Dataset excerpts
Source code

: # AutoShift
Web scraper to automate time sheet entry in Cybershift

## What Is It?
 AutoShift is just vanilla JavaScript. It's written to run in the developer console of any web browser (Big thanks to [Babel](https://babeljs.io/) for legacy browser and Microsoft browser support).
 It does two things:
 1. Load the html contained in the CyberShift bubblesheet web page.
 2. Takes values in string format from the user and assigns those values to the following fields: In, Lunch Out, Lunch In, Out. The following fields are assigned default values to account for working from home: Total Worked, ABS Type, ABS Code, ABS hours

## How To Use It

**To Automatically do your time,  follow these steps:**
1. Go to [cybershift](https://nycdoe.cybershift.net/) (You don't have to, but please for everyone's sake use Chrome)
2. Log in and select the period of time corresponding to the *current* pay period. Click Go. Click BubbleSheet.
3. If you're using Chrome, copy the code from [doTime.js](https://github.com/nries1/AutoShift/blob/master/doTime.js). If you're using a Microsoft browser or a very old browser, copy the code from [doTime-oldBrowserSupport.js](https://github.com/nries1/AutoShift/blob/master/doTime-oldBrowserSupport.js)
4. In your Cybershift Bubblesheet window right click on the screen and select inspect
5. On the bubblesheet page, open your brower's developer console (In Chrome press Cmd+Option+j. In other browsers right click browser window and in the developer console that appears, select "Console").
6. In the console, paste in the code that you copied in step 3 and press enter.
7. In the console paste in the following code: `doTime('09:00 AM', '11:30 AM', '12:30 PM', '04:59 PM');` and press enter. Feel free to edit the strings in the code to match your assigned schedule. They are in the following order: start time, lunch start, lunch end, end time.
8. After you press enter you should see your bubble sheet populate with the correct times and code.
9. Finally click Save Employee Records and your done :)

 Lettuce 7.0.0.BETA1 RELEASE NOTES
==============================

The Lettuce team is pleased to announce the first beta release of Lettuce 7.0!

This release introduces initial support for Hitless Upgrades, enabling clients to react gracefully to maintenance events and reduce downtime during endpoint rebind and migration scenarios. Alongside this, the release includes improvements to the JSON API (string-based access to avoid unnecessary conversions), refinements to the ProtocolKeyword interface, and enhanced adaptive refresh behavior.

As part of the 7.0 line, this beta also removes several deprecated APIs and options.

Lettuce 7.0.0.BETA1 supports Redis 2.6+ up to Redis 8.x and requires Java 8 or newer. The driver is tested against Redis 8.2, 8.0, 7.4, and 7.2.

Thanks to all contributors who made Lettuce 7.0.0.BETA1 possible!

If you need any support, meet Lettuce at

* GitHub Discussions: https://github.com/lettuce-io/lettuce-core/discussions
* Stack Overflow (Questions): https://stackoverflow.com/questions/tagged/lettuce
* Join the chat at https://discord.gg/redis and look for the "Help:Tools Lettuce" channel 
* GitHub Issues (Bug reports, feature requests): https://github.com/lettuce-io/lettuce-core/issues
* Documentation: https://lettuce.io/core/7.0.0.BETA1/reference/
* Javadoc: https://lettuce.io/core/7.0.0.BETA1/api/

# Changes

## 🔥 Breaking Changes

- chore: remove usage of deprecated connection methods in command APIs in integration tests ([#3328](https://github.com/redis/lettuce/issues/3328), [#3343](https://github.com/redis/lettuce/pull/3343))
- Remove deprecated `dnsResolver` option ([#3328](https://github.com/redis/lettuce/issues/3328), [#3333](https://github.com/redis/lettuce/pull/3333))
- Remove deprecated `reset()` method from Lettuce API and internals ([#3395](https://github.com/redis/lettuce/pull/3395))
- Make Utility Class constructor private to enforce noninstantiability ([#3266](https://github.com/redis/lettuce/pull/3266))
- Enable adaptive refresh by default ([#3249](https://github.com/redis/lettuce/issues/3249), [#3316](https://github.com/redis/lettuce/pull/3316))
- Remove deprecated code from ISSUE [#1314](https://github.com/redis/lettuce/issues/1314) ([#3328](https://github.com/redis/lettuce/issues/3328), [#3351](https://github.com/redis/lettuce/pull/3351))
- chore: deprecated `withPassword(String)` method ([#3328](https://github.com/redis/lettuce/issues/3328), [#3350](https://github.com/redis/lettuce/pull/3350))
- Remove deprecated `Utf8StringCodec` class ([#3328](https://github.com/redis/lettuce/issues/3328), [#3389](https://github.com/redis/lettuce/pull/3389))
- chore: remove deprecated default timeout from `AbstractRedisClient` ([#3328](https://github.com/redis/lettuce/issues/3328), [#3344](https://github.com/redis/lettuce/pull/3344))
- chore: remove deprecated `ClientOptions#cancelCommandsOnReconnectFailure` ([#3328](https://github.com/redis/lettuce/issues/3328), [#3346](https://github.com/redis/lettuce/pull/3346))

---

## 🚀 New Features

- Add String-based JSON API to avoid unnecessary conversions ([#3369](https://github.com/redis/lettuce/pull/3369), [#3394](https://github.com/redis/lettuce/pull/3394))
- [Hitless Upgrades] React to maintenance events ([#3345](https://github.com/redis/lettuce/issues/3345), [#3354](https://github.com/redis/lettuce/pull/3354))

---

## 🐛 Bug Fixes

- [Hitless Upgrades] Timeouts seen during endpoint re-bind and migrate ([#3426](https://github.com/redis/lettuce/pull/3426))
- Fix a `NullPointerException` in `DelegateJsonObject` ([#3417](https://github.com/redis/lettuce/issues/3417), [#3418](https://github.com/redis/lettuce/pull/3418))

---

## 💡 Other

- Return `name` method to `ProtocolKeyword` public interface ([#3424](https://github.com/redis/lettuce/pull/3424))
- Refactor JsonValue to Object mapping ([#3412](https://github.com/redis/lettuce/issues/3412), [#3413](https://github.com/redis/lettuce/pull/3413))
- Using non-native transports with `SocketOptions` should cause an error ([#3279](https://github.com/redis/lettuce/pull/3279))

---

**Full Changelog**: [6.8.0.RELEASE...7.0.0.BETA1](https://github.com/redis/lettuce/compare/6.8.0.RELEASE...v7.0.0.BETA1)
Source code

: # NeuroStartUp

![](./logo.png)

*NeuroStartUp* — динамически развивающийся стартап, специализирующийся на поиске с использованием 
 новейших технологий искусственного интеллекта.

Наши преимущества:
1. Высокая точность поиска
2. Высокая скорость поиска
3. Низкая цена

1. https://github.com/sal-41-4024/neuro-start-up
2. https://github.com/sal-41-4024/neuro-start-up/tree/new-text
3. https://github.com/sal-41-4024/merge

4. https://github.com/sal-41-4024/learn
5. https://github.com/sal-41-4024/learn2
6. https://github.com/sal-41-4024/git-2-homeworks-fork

▸ Task requirements
Each record should be transcribed exactly as it was written.

▸ Exercise answer
Source code

: # AutoShift
Web scraper to automate time sheet entry in Cybershift

## What Is It?
 AutoShift is just vanilla JavaScript. It's written to run in the developer console of any web browser (Big thanks to [Babel](https://babeljs.io/) for legacy browser and Microsoft browser support).
 It does two things:
 1. Load the html contained in the CyberShift bubblesheet web page.
 2. Takes values in string format from the user and assigns those values to the following fields: In, Lunch Out, Lunch In, Out. The following fields are assigned default values to account for working from home: Total Worked, ABS Type, ABS Code, ABS hours

## How To Use It

**To Automatically do your time,  follow these steps:**
1. Go to [cybershift](https://nycdoe.cybershift.net/) (You don't have to, but please for everyone's sake use Chrome)
2. Log in and select the period of time corresponding to the *current* pay period. Click Go. Click BubbleSheet.
3. If you're using Chrome, copy the code from [doTime.js](https://github.com/nries1/AutoShift/blob/master/doTime.js). If you're using a Microsoft browser or a very old browser, copy the code from [doTime-oldBrowserSupport.js](https://github.com/nries1/AutoShift/blob/master/doTime-oldBrowserSupport.js)
4. In your Cybershift Bubblesheet window right click on the screen and select inspect
5. On the bubblesheet page, open your brower's developer console (In Chrome press Cmd+Option+j. In other browsers right click browser window and in the developer console that appears, select "Console").
6. In the console, paste in the code that you copied in step 3 and press enter.
7. In the console paste in the following code: `doTime('09:00 AM', '11:30 AM', '12:30 PM', '04:59 PM');` and press enter. Feel free to edit the strings in the code to match your assigned schedule. They are in the following order: start time, lunch start, lunch end, end time.
8. After you press enter you should see your bubble sheet populate with the correct times and code.
9. Finally click Save Employee Records and your done :)

 Lettuce 7.0.0.BETA1 RELEASE NOTES
==============================

The Lettuce team is pleased to announce the first beta release of Lettuce 7.0!

This release introduces initial support for Hitless Upgrades, enabling clients to react gracefully to maintenance events and reduce downtime during endpoint rebind and migration scenarios. Alongside this, the release includes improvements to the JSON API (string-based access to avoid unnecessary conversions), refinements to the ProtocolKeyword interface, and enhanced adaptive refresh behavior.

As part of the 7.0 line, this beta also removes several deprecated APIs and options.

Lettuce 7.0.0.BETA1 supports Redis 2.6+ up to Redis 8.x and requires Java 8 or newer. The driver is tested against Redis 8.2, 8.0, 7.4, and 7.2.

Thanks to all contributors who made Lettuce 7.0.0.BETA1 possible!

If you need any support, meet Lettuce at

* GitHub Discussions: https://github.com/lettuce-io/lettuce-core/discussions
* Stack Overflow (Questions): https://stackoverflow.com/questions/tagged/lettuce
* Join the chat at https://discord.gg/redis and look for the "Help:Tools Lettuce" channel 
* GitHub Issues (Bug reports, feature requests): https://github.com/lettuce-io/lettuce-core/issues
* Documentation: https://lettuce.io/core/7.0.0.BETA1/reference/
* Javadoc: https://lettuce.io/core/7.0.0.BETA1/api/

# Changes

## 🔥 Breaking Changes

- chore: remove usage of deprecated connection methods in command APIs in integration tests ([#3328](https://github.com/redis/lettuce/issues/3328), [#3343](https://github.com/redis/lettuce/pull/3343))
- Remove deprecated `dnsResolver` option ([#3328](https://github.com/redis/lettuce/issues/3328), [#3333](https://github.com/redis/lettuce/pull/3333))
- Remove deprecated `reset()` method from Lettuce API and internals ([#3395](https://github.com/redis/lettuce/pull/3395))
- Make Utility Class constructor private to enforce noninstantiability ([#3266](https://github.com/redis/lettuce/pull/3266))
- Enable adaptive refresh by default ([#3249](https://github.com/redis/lettuce/issues/3249), [#3316](https://github.com/redis/lettuce/pull/3316))
- Remove deprecated code from ISSUE [#1314](https://github.com/redis/lettuce/issues/1314) ([#3328](https://github.com/redis/lettuce/issues/3328), [#3351](https://github.com/redis/lettuce/pull/3351))
- chore: deprecated `withPassword(String)` method ([#3328](https://github.com/redis/lettuce/issues/3328), [#3350](https://github.com/redis/lettuce/pull/3350))
- Remove deprecated `Utf8StringCodec` class ([#3328](https://github.com/redis/lettuce/issues/3328), [#3389](https://github.com/redis/lettuce/pull/3389))
- chore: remove deprecated default timeout from `AbstractRedisClient` ([#3328](https://github.com/redis/lettuce/issues/3328), [#3344](https://github.com/redis/lettuce/pull/3344))
- chore: remove deprecated `ClientOptions#cancelCommandsOnReconnectFailure` ([#3328](https://github.com/redis/lettuce/issues/3328), [#3346](https://github.com/redis/lettuce/pull/3346))

---

## 🚀 New Features

- Add String-based JSON API to avoid unnecessary conversions ([#3369](https://github.com/redis/lettuce/pull/3369), [#3394](https://github.com/redis/lettuce/pull/3394))
- [Hitless Upgrades] React to maintenance events ([#3345](https://github.com/redis/lettuce/issues/3345), [#3354](https://github.com/redis/lettuce/pull/3354))

---

## 🐛 Bug Fixes

- [Hitless Upgrades] Timeouts seen during endpoint re-bind and migrate ([#3426](https://github.com/redis/lettuce/pull/3426))
- Fix a `NullPointerException` in `DelegateJsonObject` ([#3417](https://github.com/redis/lettuce/issues/3417), [#3418](https://github.com/redis/lettuce/pull/3418))

---

## 💡 Other

- Return `name` method to `ProtocolKeyword` public interface ([#3424](https://github.com/redis/lettuce/pull/3424))
- Refactor JsonValue to Object mapping ([#3412](https://github.com/redis/lettuce/issues/3412), [#3413](https://github.com/redis/lettuce/pull/3413))
- Using non-native transports with `SocketOptions` should cause an error ([#3279](https://github.com/redis/lettuce/pull/3279))

---

**Full Changelog**: [6.8.0.RELEASE...7.0.0.BETA1](https://github.com/redis/lettuce/compare/6.8.0.RELEASE...v7.0.0.BETA1)
Source code

: # NeuroStartUp

![](./logo.png)

*NeuroStartUp* — динамически развивающийся стартап, специализирующийся на поиске с использованием 
 новейших технологий искусственного интеллекта.

Наши преимущества:
1. Высокая точность поиска
2. Высокая скорость поиска
3. Низкая цена

1. https://github.com/sal-41-4024/neuro-start-up
2. https://github.com/sal-41-4024/neuro-start-up/tree/new-text
3. https://github.com/sal-41-4024/merge

4. https://github.com/sal-41-4024/learn
5. https://github.com/sal-41-4024/learn2
6. https://github.com/sal-41-4024/git-2-homeworks-fork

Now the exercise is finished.